Agulitas proposes a simple “solution”: Remove the plywood of the bunkhouse and use it at his core shelter. “If the DSWD gives us the wall of the bunkhouse, then we will have walls for our new house,” he says.
The DSWD bunkhouse has 10 rooms with coco lumber frames, plywood walls, an iron sheet roofing and a concrete floor. It costs P550,000 to build.
At least 23 such structures have risen in the typhoon-devastated towns in the provinces of Davao Oriental and Compostela Valley. The DSWD has funded the construction of 39 more by contractors at a unit cost of P650,000 amid allegations that the contracts were tainted with graft and overpriced, and the housing materials were substandard.
Temporary shelter
Recently, the government announced the building of more than 100 bunkhouses in Tacloban City to serve as temporary shelter for people who had lost their homes to Supertyphoon “Yolanda” in Eastern Visayas. This time, the Department of Public Works and Highways (DPWH) will handle the project.
Tacloban will have 10 bunkhouses, Palo town in Leyte province, 10; Basey, 11, and Marabut, 18, both in Samar province; and Guiuan, 26, Hernani, 30, and Giporlos, 3, in Eastern Samar province.
According to Rolando de Asis, DPWH director for Eastern Visayas, each bunkhouse will have GI sheets, plywood walls and a concrete floor, with an estimated cost of P959,360. It will have 24 rooms with a floor size of 7 x 28 meters, and common cooking and bathing areas.
The proposed bunkhouses are similar to those erected in Cagayan de Oro City for survivors of Tropical Storm “Sendong,” Social Welfare Secretary Corazon “Dinky” Soliman said.
“Had they given us the materials, instead of building this bunkhouse, we would have constructed our own home,” Agulitas says. He would only need P30,000 to put up a “simple, complete house” from nothing.

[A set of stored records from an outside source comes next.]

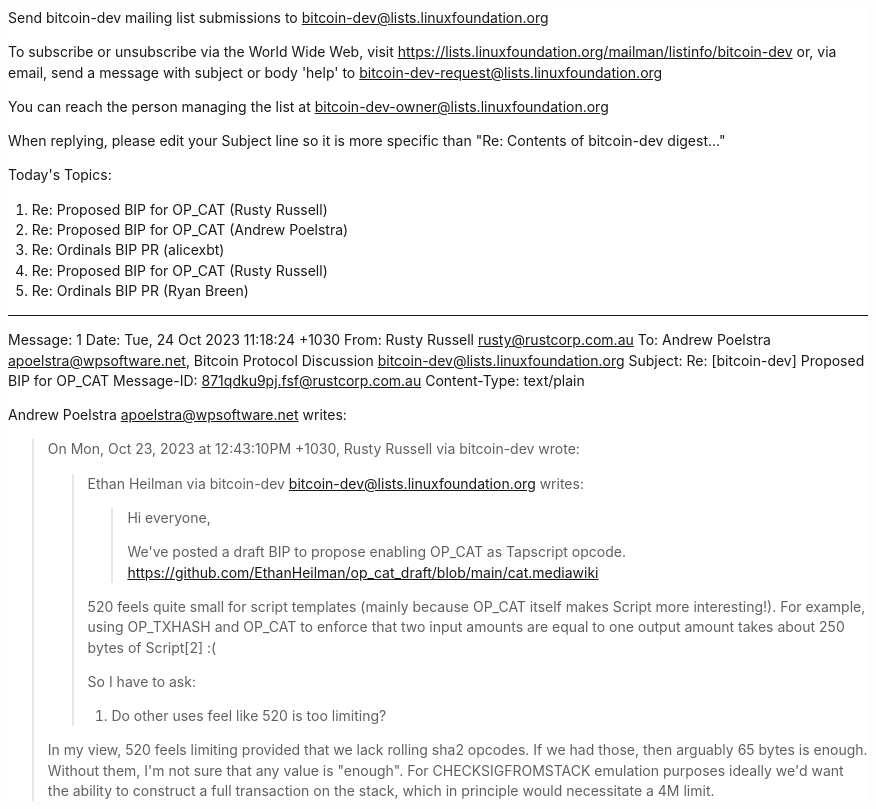 Send bitcoin-dev mailing list submissions to
	bitcoin-dev@lists.linuxfoundation.org

To subscribe or unsubscribe via the World Wide Web, visit
	https://lists.linuxfoundation.org/mailman/listinfo/bitcoin-dev
or, via email, send a message with subject or body 'help' to
	bitcoin-dev-request@lists.linuxfoundation.org

You can reach the person managing the list at
	bitcoin-dev-owner@lists.linuxfoundation.org

When replying, please edit your Subject line so it is more specific
than "Re: Contents of bitcoin-dev digest..."


Today's Topics:

   1. Re: Proposed BIP for OP_CAT (Rusty Russell)
   2. Re: Proposed BIP for OP_CAT (Andrew Poelstra)
   3. Re: Ordinals BIP PR (alicexbt)
   4. Re: Proposed BIP for OP_CAT (Rusty Russell)
   5. Re: Ordinals BIP PR (Ryan Breen)


----------------------------------------------------------------------

Message: 1
Date: Tue, 24 Oct 2023 11:18:24 +1030
From: Rusty Russell <rusty@rustcorp.com.au>
To: Andrew Poelstra <apoelstra@wpsoftware.net>, Bitcoin Protocol
	Discussion <bitcoin-dev@lists.linuxfoundation.org>
Subject: Re: [bitcoin-dev] Proposed BIP for OP_CAT
Message-ID: <871qdku9pj.fsf@rustcorp.com.au>
Content-Type: text/plain

Andrew Poelstra <apoelstra@wpsoftware.net> writes:
> On Mon, Oct 23, 2023 at 12:43:10PM +1030, Rusty Russell via bitcoin-dev wrote:
>> Ethan Heilman via bitcoin-dev <bitcoin-dev@lists.linuxfoundation.org> writes:
>> > Hi everyone,
>> >
>> > We've posted a draft BIP to propose enabling OP_CAT as Tapscript opcode.
>> > https://github.com/EthanHeilman/op_cat_draft/blob/main/cat.mediawiki
>> 
>> 520 feels quite small for script templates (mainly because OP_CAT itself
>> makes Script more interesting!).  For example, using OP_TXHASH and
>> OP_CAT to enforce that two input amounts are equal to one output amount
>> takes about 250 bytes of Script[2] :(
>> 
>> So I have to ask:
>> 
>> 1. Do other uses feel like 520 is too limiting?
>
> In my view, 520 feels limiting provided that we lack rolling sha2
> opcodes. If we had those, then arguably 65 bytes is enough. Without
> them, I'm not sure that any value is "enough". For CHECKSIGFROMSTACK
> emulation purposes ideally we'd want the ability to construct a full
> transaction on the stack, which in principle would necessitate a 4M
> limit.


[0]: https://lists.linuxfoundation.org/pipermail/bitcoin-dev/2021-April/018859.html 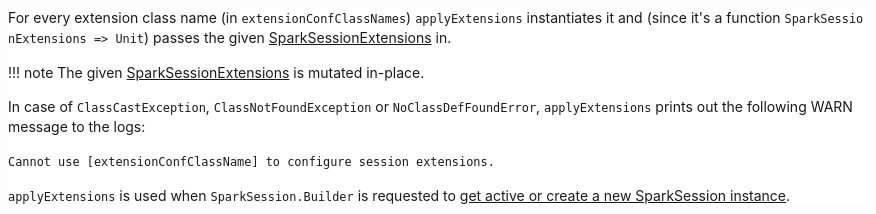 For every extension class name (in `extensionConfClassNames`) `applyExtensions` instantiates it and (since it's a function `SparkSessionExtensions => Unit`) passes the given [SparkSessionExtensions](SparkSessionExtensions.md) in.

!!! note
    The given [SparkSessionExtensions](SparkSessionExtensions.md) is mutated in-place.

In case of `ClassCastException`, `ClassNotFoundException` or `NoClassDefFoundError`, `applyExtensions` prints out the following WARN message to the logs:

```text
Cannot use [extensionConfClassName] to configure session extensions.
```

`applyExtensions` is used when `SparkSession.Builder` is requested to [get active or create a new SparkSession instance](SparkSession-Builder.md#getOrCreate).
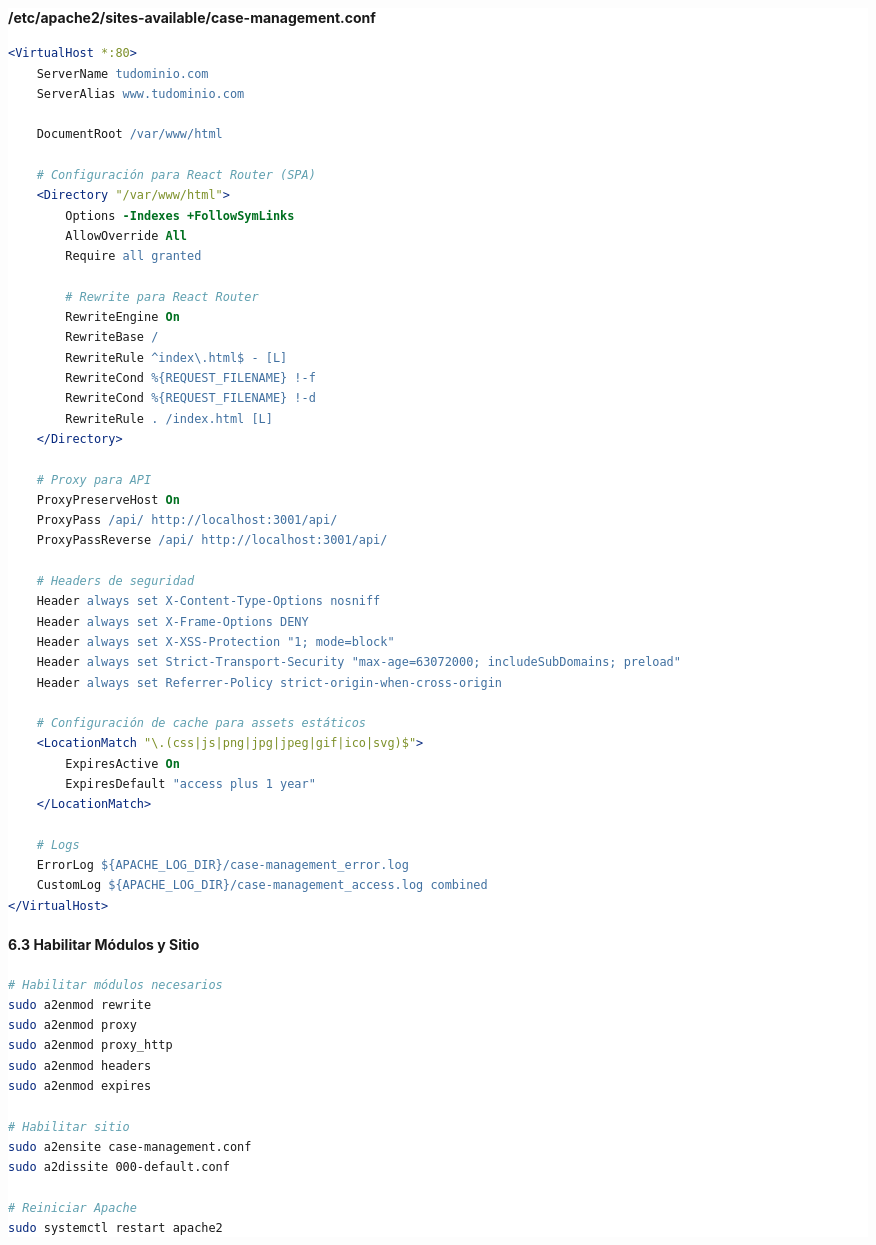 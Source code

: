 **/etc/apache2/sites-available/case-management.conf**

```apache
<VirtualHost *:80>
    ServerName tudominio.com
    ServerAlias www.tudominio.com

    DocumentRoot /var/www/html

    # Configuración para React Router (SPA)
    <Directory "/var/www/html">
        Options -Indexes +FollowSymLinks
        AllowOverride All
        Require all granted

        # Rewrite para React Router
        RewriteEngine On
        RewriteBase /
        RewriteRule ^index\.html$ - [L]
        RewriteCond %{REQUEST_FILENAME} !-f
        RewriteCond %{REQUEST_FILENAME} !-d
        RewriteRule . /index.html [L]
    </Directory>

    # Proxy para API
    ProxyPreserveHost On
    ProxyPass /api/ http://localhost:3001/api/
    ProxyPassReverse /api/ http://localhost:3001/api/

    # Headers de seguridad
    Header always set X-Content-Type-Options nosniff
    Header always set X-Frame-Options DENY
    Header always set X-XSS-Protection "1; mode=block"
    Header always set Strict-Transport-Security "max-age=63072000; includeSubDomains; preload"
    Header always set Referrer-Policy strict-origin-when-cross-origin

    # Configuración de cache para assets estáticos
    <LocationMatch "\.(css|js|png|jpg|jpeg|gif|ico|svg)$">
        ExpiresActive On
        ExpiresDefault "access plus 1 year"
    </LocationMatch>

    # Logs
    ErrorLog ${APACHE_LOG_DIR}/case-management_error.log
    CustomLog ${APACHE_LOG_DIR}/case-management_access.log combined
</VirtualHost>
```

#### **6.3 Habilitar Módulos y Sitio**

```bash
# Habilitar módulos necesarios
sudo a2enmod rewrite
sudo a2enmod proxy
sudo a2enmod proxy_http
sudo a2enmod headers
sudo a2enmod expires

# Habilitar sitio
sudo a2ensite case-management.conf
sudo a2dissite 000-default.conf

# Reiniciar Apache
sudo systemctl restart apache2
```
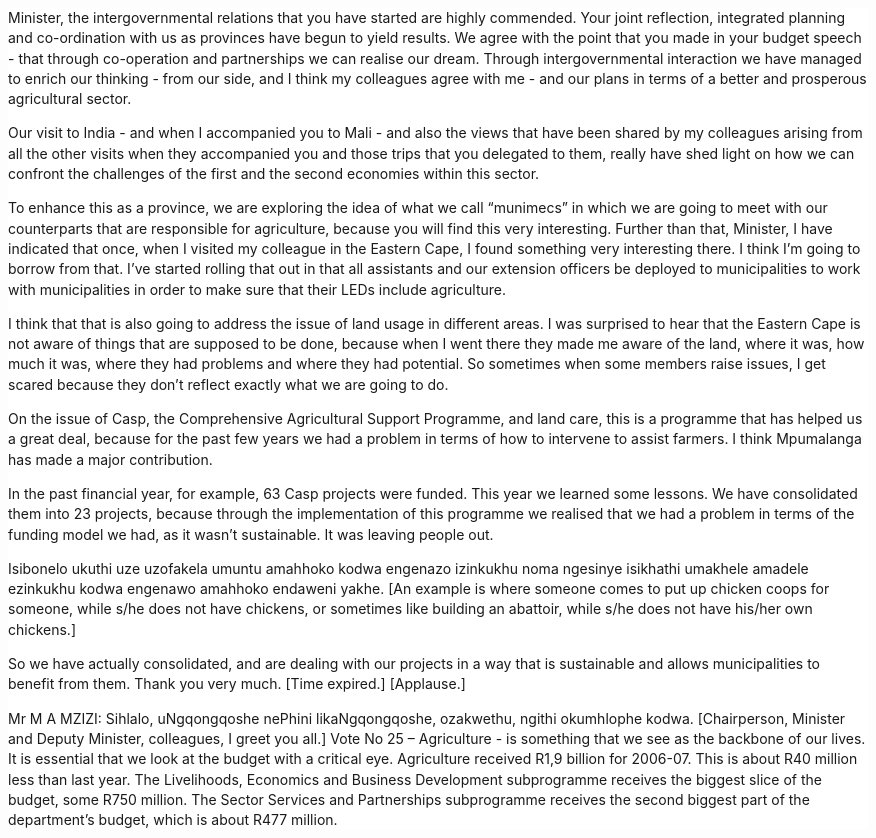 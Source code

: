 Minister, the intergovernmental relations that you have started are highly
commended. Your joint reflection, integrated planning and co-ordination
with us as provinces have begun to yield results. We agree with the point
that you made in your budget speech - that through co-operation and
partnerships we can realise our dream. Through intergovernmental
interaction we have managed to enrich our thinking - from our side, and I
think my colleagues agree with me - and our plans in terms of a better and
prosperous agricultural sector.

Our visit to India - and when I accompanied you to Mali - and also the
views that have been shared by my colleagues arising from all the other
visits when they accompanied you and those trips that you delegated to
them, really have shed light on how we can confront the challenges of the
first and the second economies within this sector.

To enhance this as a province, we are exploring the idea of what we call
“munimecs” in which we are going to meet with our counterparts that are
responsible for agriculture, because you will find this very interesting.
Further than that, Minister, I have indicated that once, when I visited my
colleague in the Eastern Cape, I found something very interesting there. I
think I’m going to borrow from that. I’ve started rolling that out in that
all assistants and our extension officers be deployed to municipalities to
work with municipalities in order to make sure that their LEDs include
agriculture.

I think that that is also going to address the issue of land usage in
different areas. I was surprised to hear that the Eastern Cape is not aware
of things that are supposed to be done, because when I went there they made
me aware of the land, where it was, how much it was, where they had
problems and where they had potential. So sometimes when some members raise
issues, I get scared because they don’t reflect exactly what we are going
to do.

On the issue of Casp, the Comprehensive Agricultural Support Programme, and
land care, this is a programme that has helped us a great deal, because for
the past few years we had a problem in terms of how to intervene to assist
farmers. I think Mpumalanga has made a major contribution.

In the past financial year, for example, 63 Casp projects were funded. This
year we learned some lessons. We have consolidated them into 23 projects,
because through the implementation of this programme we realised that we
had a problem in terms of the funding model we had, as it wasn’t
sustainable. It was leaving people out.

Isibonelo ukuthi uze uzofakela umuntu amahhoko kodwa engenazo izinkukhu
noma ngesinye isikhathi umakhele amadele ezinkukhu kodwa engenawo amahhoko
endaweni yakhe. [An example is where someone comes to put up chicken coops
for someone, while s/he does not have chickens, or sometimes like building
an abattoir, while s/he does not have his/her own chickens.]

So we have actually consolidated, and are dealing with our projects in a
way that is sustainable and allows municipalities to benefit from them.
Thank you very much. [Time expired.] [Applause.]

Mr M A MZIZI: Sihlalo, uNgqongqoshe nePhini likaNgqongqoshe, ozakwethu,
ngithi okumhlophe kodwa. [Chairperson, Minister and Deputy Minister,
colleagues, I greet you all.]
Vote No 25 – Agriculture - is something that we see as the backbone of our
lives. It is essential that we look at the budget with a critical eye.
Agriculture received R1,9 billion for 2006-07. This is about R40 million
less than last year. The Livelihoods, Economics and Business Development
subprogramme receives the biggest slice of the budget, some R750 million.
The Sector Services and Partnerships subprogramme receives the second
biggest part of the department’s budget, which is about R477 million.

Darwey Clark, parish priest of Sacred Heart of Jesus Church in the coastal village of Lambajon, raises the same sentiment. “The DSWD should have given building materials instead of constructing bunkhouses,” he says.
From the debris
He recalls that immediately after the typhoon struck Lambajon (population: 4,000), residents went around looking for whatever they could save from the debris. “Then people started building shanties, rebuilding their homes,” Clark says.
“It did not matter if they had multicolored roofs because of the different GI sheets that they were able to gather from the debris,” Clark says. “All they wanted was a place to stay.”
During calamities, people need not have carpentry and masonry skills as these can be easily acquired, the priest says. “It’s in our nature—build a shelter.”
Clark insists that instead of building bunkhouses, the government should provide hand tools, such as hammers and saws, and materials, such as lumber, GI sheets, nails and plywood or amakan. “You give them these things and in no time they will start rebuilding,” he says.
Food for work
The rebuilding of homes should be made through a “food for work” scheme, with residents provided a steady supply of relief while they are involved in construction.
“People will work on building homes for food. They will help others rebuild their homes if they know that their families will not go hungry because the government is providing them with relief,” Clark says.
The priest is speaking from experience. His church, or what was left of it after Pablo, had become a hub for relief and medical supplies for months. Local and international nongovernment groups and private individuals went to his parish to extend assistance.
The CRS, with the help of Japanese engineers, built typhoon-resilient houses in Lambajon, urging beneficiaries to help in the construction as their “contribution.”